Should the new CEO be the face of Infosys or should it remain a faceless company?
By Mohan Sule
The surgery was quick but not painless. A year after being recalled from retirement to head the company he co-promoted, N R Narayana Murthy is making his second exit, scotching apprehension that he was grooming his son to take over. The nearly dozen top-deck departures appear to be the collateral damage of the shakeup to allow the new CEO and MD to begin on a clean slate. Is the worst over for Infosys? Shares looked up on buzz of a buyback and in the run-up to the appointment of a new captain. It is now clear that Murthy’s comeback was necessary for a company that had become complacent. Since his stepping down on 20 August 2006 on attaining 60 years, the stock had underperformed the broad market, the sector index as well as its peers till Murthy returned last year. Since then, it has outperformed the market though return lags in comparision with competitors. A stock’s behavior against the broad benchmark is a widely-used criterion to measure a boss’s success. On that count, Murthy has not disappointed. Nonetheless, it is puzzling why the market panicked at the high-level resignations. The executive turmoil should have been greeted favourably as it enabled the outgoing executive chairman to pick the best person to lead the company. However, the market has greeted the end of Murthy’s short reign with relief, a surprising reaction to a person who was the face of Infosys. 
This throws up a contradictory picture of investors wanting stability as well as restructuring in troubled companies. Mass exodus of senior managers is frowned upon but low- and mid-end staff retrenchment is welcomed as a cost-cutting measure. The attitude to promoters, too, is ambivalent. Murthy’s comeback was met with concern that the symbol of India’s outsourcing sucess was going to become one of those family-run firms. Yet, investors derive comfort from promoters holding  sizeable equity, which ensures that they remain engage with their businesses. No one expects promoters owning a controlling stake of a company going through a rough patch to step aside. Imagine the market reaction if Anil Ambani were to relinquish charge for the losses at RCom or Ratan Tata were to step down taking responsibility for the misery of the shareholders of Tata Motors and Tata Steel following the costly acquisitions of UK-based Jaguar and Land Rover and Corus. Rather than viewing Murthy’s return as essential to put the company back on track, it was construed as a reiteration of its slide. This is in contrast to the reaction to the sacking of founder Steve Jobs by Apple’s board for his expensive habits. One reason for the market’s different outlook to companies controlled by families and those run by managers could be that most old-fashioned groups are in commodity businesses, where cyclical ups and downs rather than the management style determine profitability. No wonder the FMCG and pharmaceutical sectors, where marketing and product reinvention are crucial, are dominated by MNCs and first-generation entrepreneurs. The governance bar for these promoters is set higher than for those in the business where proximity to the government is important. 

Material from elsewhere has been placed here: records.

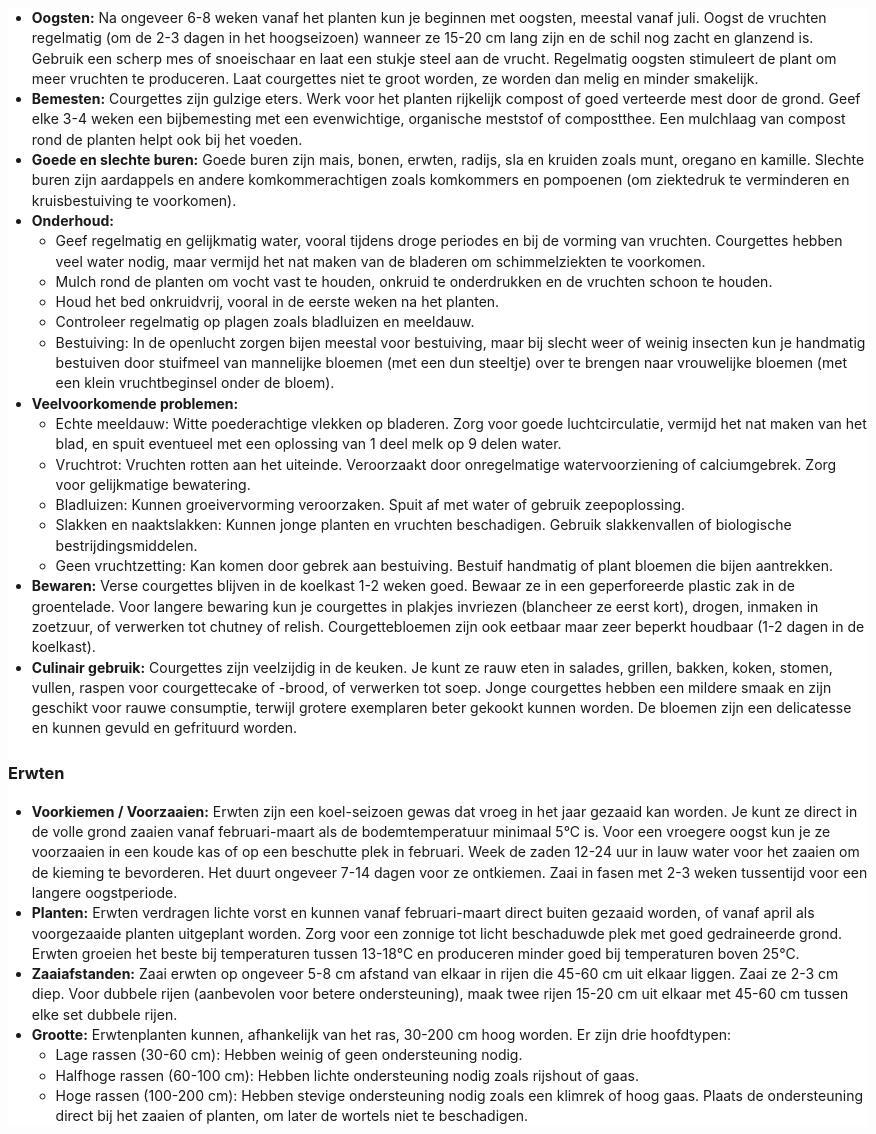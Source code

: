 - **Oogsten:** Na ongeveer 6-8 weken vanaf het planten kun je beginnen met oogsten, meestal vanaf juli. Oogst de vruchten regelmatig (om de 2-3 dagen in het hoogseizoen) wanneer ze 15-20 cm lang zijn en de schil nog zacht en glanzend is. Gebruik een scherp mes of snoeischaar en laat een stukje steel aan de vrucht. Regelmatig oogsten stimuleert de plant om meer vruchten te produceren. Laat courgettes niet te groot worden, ze worden dan melig en minder smakelijk.
- **Bemesten:** Courgettes zijn gulzige eters. Werk voor het planten rijkelijk compost of goed verteerde mest door de grond. Geef elke 3-4 weken een bijbemesting met een evenwichtige, organische meststof of compostthee. Een mulchlaag van compost rond de planten helpt ook bij het voeden.
- **Goede en slechte buren:** Goede buren zijn mais, bonen, erwten, radijs, sla en kruiden zoals munt, oregano en kamille. Slechte buren zijn aardappels en andere komkommerachtigen zoals komkommers en pompoenen (om ziektedruk te verminderen en kruisbestuiving te voorkomen).
- **Onderhoud:** 
  * Geef regelmatig en gelijkmatig water, vooral tijdens droge periodes en bij de vorming van vruchten. Courgettes hebben veel water nodig, maar vermijd het nat maken van de bladeren om schimmelziekten te voorkomen.
  * Mulch rond de planten om vocht vast te houden, onkruid te onderdrukken en de vruchten schoon te houden.
  * Houd het bed onkruidvrij, vooral in de eerste weken na het planten.
  * Controleer regelmatig op plagen zoals bladluizen en meeldauw.
  * Bestuiving: In de openlucht zorgen bijen meestal voor bestuiving, maar bij slecht weer of weinig insecten kun je handmatig bestuiven door stuifmeel van mannelijke bloemen (met een dun steeltje) over te brengen naar vrouwelijke bloemen (met een klein vruchtbeginsel onder de bloem).
- **Veelvoorkomende problemen:**
  * Echte meeldauw: Witte poederachtige vlekken op bladeren. Zorg voor goede luchtcirculatie, vermijd het nat maken van het blad, en spuit eventueel met een oplossing van 1 deel melk op 9 delen water.
  * Vruchtrot: Vruchten rotten aan het uiteinde. Veroorzaakt door onregelmatige watervoorziening of calciumgebrek. Zorg voor gelijkmatige bewatering.
  * Bladluizen: Kunnen groeivervorming veroorzaken. Spuit af met water of gebruik zeepoplossing.
  * Slakken en naaktslakken: Kunnen jonge planten en vruchten beschadigen. Gebruik slakkenvallen of biologische bestrijdingsmiddelen.
  * Geen vruchtzetting: Kan komen door gebrek aan bestuiving. Bestuif handmatig of plant bloemen die bijen aantrekken.
- **Bewaren:** Verse courgettes blijven in de koelkast 1-2 weken goed. Bewaar ze in een geperforeerde plastic zak in de groentelade. Voor langere bewaring kun je courgettes in plakjes invriezen (blancheer ze eerst kort), drogen, inmaken in zoetzuur, of verwerken tot chutney of relish. Courgettebloemen zijn ook eetbaar maar zeer beperkt houdbaar (1-2 dagen in de koelkast).
- **Culinair gebruik:** Courgettes zijn veelzijdig in de keuken. Je kunt ze rauw eten in salades, grillen, bakken, koken, stomen, vullen, raspen voor courgettecake of -brood, of verwerken tot soep. Jonge courgettes hebben een mildere smaak en zijn geschikt voor rauwe consumptie, terwijl grotere exemplaren beter gekookt kunnen worden. De bloemen zijn een delicatesse en kunnen gevuld en gefrituurd worden.

### Erwten
- **Voorkiemen / Voorzaaien:** Erwten zijn een koel-seizoen gewas dat vroeg in het jaar gezaaid kan worden. Je kunt ze direct in de volle grond zaaien vanaf februari-maart als de bodemtemperatuur minimaal 5°C is. Voor een vroegere oogst kun je ze voorzaaien in een koude kas of op een beschutte plek in februari. Week de zaden 12-24 uur in lauw water voor het zaaien om de kieming te bevorderen. Het duurt ongeveer 7-14 dagen voor ze ontkiemen. Zaai in fasen met 2-3 weken tussentijd voor een langere oogstperiode.
- **Planten:** Erwten verdragen lichte vorst en kunnen vanaf februari-maart direct buiten gezaaid worden, of vanaf april als voorgezaaide planten uitgeplant worden. Zorg voor een zonnige tot licht beschaduwde plek met goed gedraineerde grond. Erwten groeien het beste bij temperaturen tussen 13-18°C en produceren minder goed bij temperaturen boven 25°C.
- **Zaaiafstanden:** Zaai erwten op ongeveer 5-8 cm afstand van elkaar in rijen die 45-60 cm uit elkaar liggen. Zaai ze 2-3 cm diep. Voor dubbele rijen (aanbevolen voor betere ondersteuning), maak twee rijen 15-20 cm uit elkaar met 45-60 cm tussen elke set dubbele rijen.
- **Grootte:** Erwtenplanten kunnen, afhankelijk van het ras, 30-200 cm hoog worden. Er zijn drie hoofdtypen:
  * Lage rassen (30-60 cm): Hebben weinig of geen ondersteuning nodig.
  * Halfhoge rassen (60-100 cm): Hebben lichte ondersteuning nodig zoals rijshout of gaas.
  * Hoge rassen (100-200 cm): Hebben stevige ondersteuning nodig zoals een klimrek of hoog gaas.
  Plaats de ondersteuning direct bij het zaaien of planten, om later de wortels niet te beschadigen.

Circumstances also play a role. Murthy retired in 2006, when the bull run was gaining momentum. Three years later, the global credit crisis hit Infosys’s main market, the US. There hardly has been a blip since Tata stepped down in favour of his chosen heir Cyrus Mistry, whose ascension coincides with global recovery as is evident from the turnaround in the market’s sentiment towards Tata Motors and Tata Steel. Apple’s stock has lost luster partly after the founder’s demise and also due to intensifying competition. At the same time, Samsung  has been going from strength to strength despite lack of name recognition for its CEO. Why is this so? Apple is known for its innovations, while Samsung caters to the cost-conscious market with me-too products. When the Indian tech sector was in the nascent stage and corporate governance unheard of, the differentiator was the credibility of promoters to deliver quality services on time. At that stage, Murthy’s pioneering practice of making employees stakeholders and nipping the prevalent fashion of inducting family members and relying on meritocracy instead resonated with investors in the first flush of liberalization. Outsourcing is now becoming a generic business, where the focus is on clinching deals while protecting the margin. So Infosys has to decide whether it wants to be another Apple closely identified with its promoter but known for its innovations or another Samsung, where the systems are so well entrenched that who the CEO is hardly matters.